DATA section start
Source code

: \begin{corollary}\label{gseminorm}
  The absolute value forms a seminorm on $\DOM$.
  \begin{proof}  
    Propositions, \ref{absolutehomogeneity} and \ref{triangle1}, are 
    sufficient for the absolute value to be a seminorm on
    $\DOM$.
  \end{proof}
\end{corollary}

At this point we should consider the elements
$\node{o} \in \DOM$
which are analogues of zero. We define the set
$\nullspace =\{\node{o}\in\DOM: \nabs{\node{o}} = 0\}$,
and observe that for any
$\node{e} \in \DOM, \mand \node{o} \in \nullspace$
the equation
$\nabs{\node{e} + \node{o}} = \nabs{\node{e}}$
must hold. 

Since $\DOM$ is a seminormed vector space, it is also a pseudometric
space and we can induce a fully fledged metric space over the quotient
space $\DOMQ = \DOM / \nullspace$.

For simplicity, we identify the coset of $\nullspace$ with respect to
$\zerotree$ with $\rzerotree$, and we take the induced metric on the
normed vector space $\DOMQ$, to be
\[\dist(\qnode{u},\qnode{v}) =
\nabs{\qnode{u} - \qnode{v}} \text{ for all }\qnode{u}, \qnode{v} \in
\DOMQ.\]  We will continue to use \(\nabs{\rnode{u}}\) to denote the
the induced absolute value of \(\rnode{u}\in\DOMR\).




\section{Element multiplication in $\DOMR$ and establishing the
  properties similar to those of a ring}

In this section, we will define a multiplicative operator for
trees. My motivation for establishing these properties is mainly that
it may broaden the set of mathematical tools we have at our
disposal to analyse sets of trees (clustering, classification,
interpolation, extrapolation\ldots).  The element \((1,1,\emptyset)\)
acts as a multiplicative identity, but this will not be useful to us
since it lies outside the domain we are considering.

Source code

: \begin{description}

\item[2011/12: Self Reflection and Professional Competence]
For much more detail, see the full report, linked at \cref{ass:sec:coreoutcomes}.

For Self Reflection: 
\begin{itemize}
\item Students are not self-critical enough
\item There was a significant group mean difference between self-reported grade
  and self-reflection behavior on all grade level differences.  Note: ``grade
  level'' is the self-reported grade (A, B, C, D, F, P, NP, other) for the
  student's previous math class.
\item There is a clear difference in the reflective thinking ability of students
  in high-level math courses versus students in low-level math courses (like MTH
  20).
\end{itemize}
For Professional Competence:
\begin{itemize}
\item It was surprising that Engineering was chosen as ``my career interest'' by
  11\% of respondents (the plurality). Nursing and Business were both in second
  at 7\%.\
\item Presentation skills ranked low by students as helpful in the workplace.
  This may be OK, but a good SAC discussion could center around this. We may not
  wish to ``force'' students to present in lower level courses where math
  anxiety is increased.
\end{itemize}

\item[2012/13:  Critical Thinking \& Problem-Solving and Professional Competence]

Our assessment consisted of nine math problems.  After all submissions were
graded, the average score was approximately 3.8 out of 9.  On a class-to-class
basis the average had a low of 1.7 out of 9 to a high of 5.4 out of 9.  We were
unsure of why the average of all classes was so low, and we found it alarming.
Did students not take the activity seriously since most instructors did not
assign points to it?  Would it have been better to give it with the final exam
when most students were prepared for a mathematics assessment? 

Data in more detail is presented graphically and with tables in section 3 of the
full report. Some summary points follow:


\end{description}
DATA section end
▶ _ACTIVITY_
Restate every record verbatim.

▶ _OUTPUT BELOW_
Source code

: \begin{corollary}\label{gseminorm}
  The absolute value forms a seminorm on $\DOM$.
  \begin{proof}  
    Propositions, \ref{absolutehomogeneity} and \ref{triangle1}, are 
    sufficient for the absolute value to be a seminorm on
    $\DOM$.
  \end{proof}
\end{corollary}

At this point we should consider the elements
$\node{o} \in \DOM$
which are analogues of zero. We define the set
$\nullspace =\{\node{o}\in\DOM: \nabs{\node{o}} = 0\}$,
and observe that for any
$\node{e} \in \DOM, \mand \node{o} \in \nullspace$
the equation
$\nabs{\node{e} + \node{o}} = \nabs{\node{e}}$
must hold. 

Since $\DOM$ is a seminormed vector space, it is also a pseudometric
space and we can induce a fully fledged metric space over the quotient
space $\DOMQ = \DOM / \nullspace$.

For simplicity, we identify the coset of $\nullspace$ with respect to
$\zerotree$ with $\rzerotree$, and we take the induced metric on the
normed vector space $\DOMQ$, to be
\[\dist(\qnode{u},\qnode{v}) =
\nabs{\qnode{u} - \qnode{v}} \text{ for all }\qnode{u}, \qnode{v} \in
\DOMQ.\]  We will continue to use \(\nabs{\rnode{u}}\) to denote the
the induced absolute value of \(\rnode{u}\in\DOMR\).




\section{Element multiplication in $\DOMR$ and establishing the
  properties similar to those of a ring}

In this section, we will define a multiplicative operator for
trees. My motivation for establishing these properties is mainly that
it may broaden the set of mathematical tools we have at our
disposal to analyse sets of trees (clustering, classification,
interpolation, extrapolation\ldots).  The element \((1,1,\emptyset)\)
acts as a multiplicative identity, but this will not be useful to us
since it lies outside the domain we are considering.

Source code

: \begin{description}

\item[2011/12: Self Reflection and Professional Competence]
For much more detail, see the full report, linked at \cref{ass:sec:coreoutcomes}.

For Self Reflection: 
\begin{itemize}
\item Students are not self-critical enough
\item There was a significant group mean difference between self-reported grade
  and self-reflection behavior on all grade level differences.  Note: ``grade
  level'' is the self-reported grade (A, B, C, D, F, P, NP, other) for the
  student's previous math class.
\item There is a clear difference in the reflective thinking ability of students
  in high-level math courses versus students in low-level math courses (like MTH
  20).
\end{itemize}
For Professional Competence:
\begin{itemize}
\item It was surprising that Engineering was chosen as ``my career interest'' by
  11\% of respondents (the plurality). Nursing and Business were both in second
  at 7\%.\
\item Presentation skills ranked low by students as helpful in the workplace.
  This may be OK, but a good SAC discussion could center around this. We may not
  wish to ``force'' students to present in lower level courses where math
  anxiety is increased.
\end{itemize}

\item[2012/13:  Critical Thinking \& Problem-Solving and Professional Competence]

Our assessment consisted of nine math problems.  After all submissions were
graded, the average score was approximately 3.8 out of 9.  On a class-to-class
basis the average had a low of 1.7 out of 9 to a high of 5.4 out of 9.  We were
unsure of why the average of all classes was so low, and we found it alarming.
Did students not take the activity seriously since most instructors did not
assign points to it?  Would it have been better to give it with the final exam
when most students were prepared for a mathematics assessment? 

Data in more detail is presented graphically and with tables in section 3 of the
full report. Some summary points follow:


\end{description}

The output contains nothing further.